* [What you will do]: Output all of the material once more, so that every line matches the original exactly.

* [Task material]:
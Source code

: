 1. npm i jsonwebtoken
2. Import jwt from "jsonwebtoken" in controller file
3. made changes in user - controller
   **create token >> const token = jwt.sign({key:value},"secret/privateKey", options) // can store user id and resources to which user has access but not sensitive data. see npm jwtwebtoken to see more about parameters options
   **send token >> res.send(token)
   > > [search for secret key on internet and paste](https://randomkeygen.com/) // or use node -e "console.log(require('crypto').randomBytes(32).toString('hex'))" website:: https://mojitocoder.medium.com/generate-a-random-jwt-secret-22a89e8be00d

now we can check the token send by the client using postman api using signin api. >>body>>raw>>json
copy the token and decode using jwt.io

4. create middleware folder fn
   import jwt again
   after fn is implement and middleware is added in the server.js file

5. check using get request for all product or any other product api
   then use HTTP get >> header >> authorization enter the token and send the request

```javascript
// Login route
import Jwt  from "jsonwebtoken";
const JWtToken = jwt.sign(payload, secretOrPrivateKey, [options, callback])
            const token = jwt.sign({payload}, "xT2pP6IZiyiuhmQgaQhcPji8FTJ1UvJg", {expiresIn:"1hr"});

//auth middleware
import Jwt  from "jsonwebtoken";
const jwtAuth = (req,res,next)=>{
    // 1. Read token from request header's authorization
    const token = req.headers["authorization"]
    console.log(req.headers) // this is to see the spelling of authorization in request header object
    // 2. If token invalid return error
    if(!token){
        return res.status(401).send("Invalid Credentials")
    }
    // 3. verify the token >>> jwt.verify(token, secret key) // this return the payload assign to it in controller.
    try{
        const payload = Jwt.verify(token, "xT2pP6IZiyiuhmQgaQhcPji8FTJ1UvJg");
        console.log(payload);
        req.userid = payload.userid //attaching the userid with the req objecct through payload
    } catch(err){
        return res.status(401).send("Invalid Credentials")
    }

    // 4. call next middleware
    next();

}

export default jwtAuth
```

* [Solution for this problem]:
Source code

: 1. npm i jsonwebtoken
2. Import jwt from "jsonwebtoken" in controller file
3. made changes in user - controller
   **create token >> const token = jwt.sign({key:value},"secret/privateKey", options) // can store user id and resources to which user has access but not sensitive data. see npm jwtwebtoken to see more about parameters options
   **send token >> res.send(token)
   > > [search for secret key on internet and paste](https://randomkeygen.com/) // or use node -e "console.log(require('crypto').randomBytes(32).toString('hex'))" website:: https://mojitocoder.medium.com/generate-a-random-jwt-secret-22a89e8be00d

now we can check the token send by the client using postman api using signin api. >>body>>raw>>json
copy the token and decode using jwt.io

4. create middleware folder fn
   import jwt again
   after fn is implement and middleware is added in the server.js file

5. check using get request for all product or any other product api
   then use HTTP get >> header >> authorization enter the token and send the request

```javascript
// Login route
import Jwt  from "jsonwebtoken";
const JWtToken = jwt.sign(payload, secretOrPrivateKey, [options, callback])
            const token = jwt.sign({payload}, "xT2pP6IZiyiuhmQgaQhcPji8FTJ1UvJg", {expiresIn:"1hr"});

//auth middleware
import Jwt  from "jsonwebtoken";
const jwtAuth = (req,res,next)=>{
    // 1. Read token from request header's authorization
    const token = req.headers["authorization"]
    console.log(req.headers) // this is to see the spelling of authorization in request header object
    // 2. If token invalid return error
    if(!token){
        return res.status(401).send("Invalid Credentials")
    }
    // 3. verify the token >>> jwt.verify(token, secret key) // this return the payload assign to it in controller.
    try{
        const payload = Jwt.verify(token, "xT2pP6IZiyiuhmQgaQhcPji8FTJ1UvJg");
        console.log(payload);
        req.userid = payload.userid //attaching the userid with the req objecct through payload
    } catch(err){
        return res.status(401).send("Invalid Credentials")
    }

    // 4. call next middleware
    next();

}

export default jwtAuth
```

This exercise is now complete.